### Problem details
Your response is a verbatim copy of the listing, stripped of its images.

Segment Start: Data to process

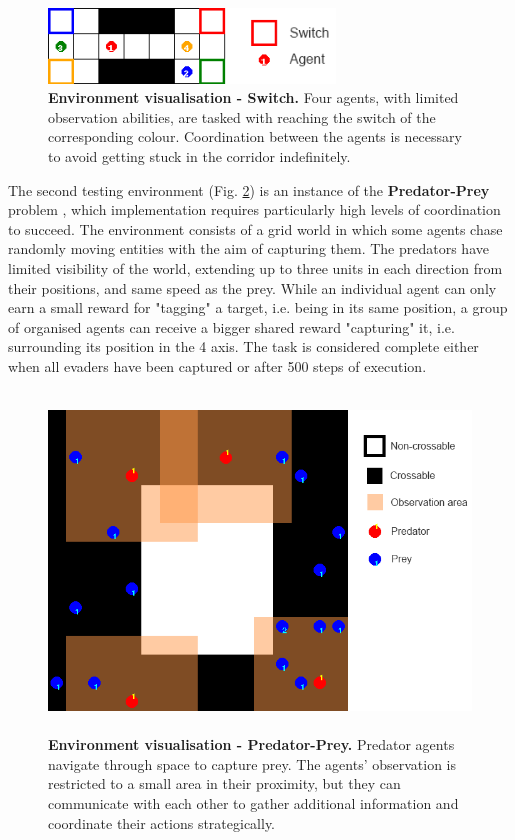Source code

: \documentclass[a4paper,singleside,12pt]{report} %
\begin{document}
\begin{figure}
  \centering
  \includegraphics[height=2cm]{images/switch.png}
  \caption{\textbf{Environment visualisation - Switch.} Four agents, with limited observation abilities, are tasked with reaching the switch of the corresponding colour. Coordination between the agents is necessary to avoid getting stuck in the corridor indefinitely.}
  \label{fig:switch}
\end{figure}

The second testing environment (Fig. \ref{fig:pursuit}) is an instance of the \textbf{Predator-Prey} problem \cite{gupta2017cooperative}, which implementation requires particularly high levels of coordination to succeed. The environment consists of a grid world in which some agents chase randomly moving entities with the aim of capturing them. The predators have limited visibility of the world, extending up to three units in each direction from their positions, and same speed as the prey. While an individual agent can only earn a small reward for "tagging" a target, i.e. being in its same position, a group of organised agents can receive a bigger shared reward "capturing" it, i.e. surrounding its position in the 4 axis. The task is considered complete either when all evaders have been captured or after 500 steps of execution.

\begin{figure}
  \centering
  \includegraphics[height=9cm]{images/pursuit.png}
  \caption{\textbf{Environment visualisation - Predator-Prey.} Predator agents navigate through space to capture prey. The agents' observation is restricted to a small area in their proximity, but they can communicate with each other to gather additional information and coordinate their actions strategically.}
  \label{fig:pursuit}
\end{figure}
\end{document}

Segment End: Data to process

### Response
Source code

: \documentclass[a4paper,singleside,12pt]{report} %
\begin{document}
\begin{figure}
  \centering
  \includegraphics[height=2cm]{images/switch.png}
  \caption{\textbf{Environment visualisation - Switch.} Four agents, with limited observation abilities, are tasked with reaching the switch of the corresponding colour. Coordination between the agents is necessary to avoid getting stuck in the corridor indefinitely.}
  \label{fig:switch}
\end{figure}

The second testing environment (Fig. \ref{fig:pursuit}) is an instance of the \textbf{Predator-Prey} problem \cite{gupta2017cooperative}, which implementation requires particularly high levels of coordination to succeed. The environment consists of a grid world in which some agents chase randomly moving entities with the aim of capturing them. The predators have limited visibility of the world, extending up to three units in each direction from their positions, and same speed as the prey. While an individual agent can only earn a small reward for "tagging" a target, i.e. being in its same position, a group of organised agents can receive a bigger shared reward "capturing" it, i.e. surrounding its position in the 4 axis. The task is considered complete either when all evaders have been captured or after 500 steps of execution.

\begin{figure}
  \centering
  \includegraphics[height=9cm]{images/pursuit.png}
  \caption{\textbf{Environment visualisation - Predator-Prey.} Predator agents navigate through space to capture prey. The agents' observation is restricted to a small area in their proximity, but they can communicate with each other to gather additional information and coordinate their actions strategically.}
  \label{fig:pursuit}
\end{figure}
\end{document}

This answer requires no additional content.